▶ **TASK GOAL**
From the entries below, transcribe exactly the lines between the line holding "0 for external" and the line holding "#### Transformation Data", inclusive; skip all other lines.

▶ **PROVIDED DATA**
=== Section Start ===
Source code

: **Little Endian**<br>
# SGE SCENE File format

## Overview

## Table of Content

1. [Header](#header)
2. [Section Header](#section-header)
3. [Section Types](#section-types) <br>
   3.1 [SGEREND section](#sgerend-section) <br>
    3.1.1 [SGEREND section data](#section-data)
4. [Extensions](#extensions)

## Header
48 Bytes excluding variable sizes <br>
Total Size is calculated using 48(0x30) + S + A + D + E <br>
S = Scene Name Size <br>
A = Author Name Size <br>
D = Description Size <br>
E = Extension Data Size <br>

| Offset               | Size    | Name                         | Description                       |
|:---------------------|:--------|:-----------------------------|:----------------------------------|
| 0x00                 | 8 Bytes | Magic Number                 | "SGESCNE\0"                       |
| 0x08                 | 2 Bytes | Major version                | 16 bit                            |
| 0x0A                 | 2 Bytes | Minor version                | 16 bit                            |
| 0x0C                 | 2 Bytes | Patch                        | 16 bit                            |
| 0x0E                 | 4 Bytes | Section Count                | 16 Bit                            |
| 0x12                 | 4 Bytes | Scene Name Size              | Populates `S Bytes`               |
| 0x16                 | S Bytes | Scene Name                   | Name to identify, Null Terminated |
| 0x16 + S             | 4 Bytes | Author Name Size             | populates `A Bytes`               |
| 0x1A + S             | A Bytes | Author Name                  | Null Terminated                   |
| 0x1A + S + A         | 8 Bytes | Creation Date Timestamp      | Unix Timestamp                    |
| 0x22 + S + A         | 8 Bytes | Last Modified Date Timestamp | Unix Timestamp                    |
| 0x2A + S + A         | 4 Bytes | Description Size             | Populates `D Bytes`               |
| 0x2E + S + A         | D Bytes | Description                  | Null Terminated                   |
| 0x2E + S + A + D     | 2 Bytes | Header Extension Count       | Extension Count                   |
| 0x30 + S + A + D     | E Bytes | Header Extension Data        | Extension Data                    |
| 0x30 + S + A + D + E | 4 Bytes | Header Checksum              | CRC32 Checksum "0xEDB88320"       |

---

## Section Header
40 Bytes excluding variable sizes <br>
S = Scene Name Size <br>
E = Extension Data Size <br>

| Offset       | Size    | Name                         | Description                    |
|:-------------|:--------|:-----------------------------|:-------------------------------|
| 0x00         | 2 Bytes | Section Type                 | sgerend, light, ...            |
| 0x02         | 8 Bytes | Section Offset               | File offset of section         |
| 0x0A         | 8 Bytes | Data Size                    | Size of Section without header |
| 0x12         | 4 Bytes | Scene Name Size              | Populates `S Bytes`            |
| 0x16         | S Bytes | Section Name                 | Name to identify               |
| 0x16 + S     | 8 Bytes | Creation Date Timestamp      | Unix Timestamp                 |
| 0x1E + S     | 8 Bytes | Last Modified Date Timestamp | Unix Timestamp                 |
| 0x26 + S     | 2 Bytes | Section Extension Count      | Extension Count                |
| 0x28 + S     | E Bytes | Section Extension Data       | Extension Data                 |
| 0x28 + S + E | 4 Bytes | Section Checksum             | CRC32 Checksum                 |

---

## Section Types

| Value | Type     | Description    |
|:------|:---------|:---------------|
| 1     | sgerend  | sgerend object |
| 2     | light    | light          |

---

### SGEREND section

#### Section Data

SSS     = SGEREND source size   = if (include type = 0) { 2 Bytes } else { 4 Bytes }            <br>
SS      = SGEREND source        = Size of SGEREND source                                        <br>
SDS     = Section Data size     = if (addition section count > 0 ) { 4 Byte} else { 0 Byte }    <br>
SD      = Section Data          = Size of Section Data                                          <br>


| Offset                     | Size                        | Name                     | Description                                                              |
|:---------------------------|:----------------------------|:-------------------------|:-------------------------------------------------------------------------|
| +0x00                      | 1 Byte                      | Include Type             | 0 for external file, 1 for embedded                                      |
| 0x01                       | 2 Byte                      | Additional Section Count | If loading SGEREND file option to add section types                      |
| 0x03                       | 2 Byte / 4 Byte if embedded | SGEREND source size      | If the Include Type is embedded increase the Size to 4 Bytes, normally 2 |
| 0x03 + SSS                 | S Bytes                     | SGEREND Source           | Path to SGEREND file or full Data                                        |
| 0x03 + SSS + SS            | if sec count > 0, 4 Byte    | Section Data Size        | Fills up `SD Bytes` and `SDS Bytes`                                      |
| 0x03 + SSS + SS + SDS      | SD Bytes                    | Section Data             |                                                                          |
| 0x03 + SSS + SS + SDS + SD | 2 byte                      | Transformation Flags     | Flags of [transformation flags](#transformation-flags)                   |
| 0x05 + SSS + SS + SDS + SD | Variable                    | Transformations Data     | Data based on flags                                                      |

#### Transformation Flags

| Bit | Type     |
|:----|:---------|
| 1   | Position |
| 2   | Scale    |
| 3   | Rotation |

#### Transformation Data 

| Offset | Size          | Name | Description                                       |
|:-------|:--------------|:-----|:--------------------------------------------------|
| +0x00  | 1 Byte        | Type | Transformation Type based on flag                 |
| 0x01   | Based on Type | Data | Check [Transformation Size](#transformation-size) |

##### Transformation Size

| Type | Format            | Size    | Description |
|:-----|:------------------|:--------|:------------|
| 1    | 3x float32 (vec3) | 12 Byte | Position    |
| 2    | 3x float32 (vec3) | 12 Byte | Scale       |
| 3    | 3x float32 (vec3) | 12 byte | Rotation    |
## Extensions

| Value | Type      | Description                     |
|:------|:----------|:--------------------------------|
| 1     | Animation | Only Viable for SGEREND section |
=== Section End ===
▶ **ANSWER**
| +0x00                      | 1 Byte                      | Include Type             | 0 for external file, 1 for embedded                                      |
| 0x01                       | 2 Byte                      | Additional Section Count | If loading SGEREND file option to add section types                      |
| 0x03                       | 2 Byte / 4 Byte if embedded | SGEREND source size      | If the Include Type is embedded increase the Size to 4 Bytes, normally 2 |
| 0x03 + SSS                 | S Bytes                     | SGEREND Source           | Path to SGEREND file or full Data                                        |
| 0x03 + SSS + SS            | if sec count > 0, 4 Byte    | Section Data Size        | Fills up `SD Bytes` and `SDS Bytes`                                      |
| 0x03 + SSS + SS + SDS      | SD Bytes                    | Section Data             |                                                                          |
| 0x03 + SSS + SS + SDS + SD | 2 byte                      | Transformation Flags     | Flags of [transformation flags](#transformation-flags)                   |
| 0x05 + SSS + SS + SDS + SD | Variable                    | Transformations Data     | Data based on flags                                                      |

#### Transformation Flags

| Bit | Type     |
|:----|:---------|
| 1   | Position |
| 2   | Scale    |
| 3   | Rotation |

#### Transformation Data 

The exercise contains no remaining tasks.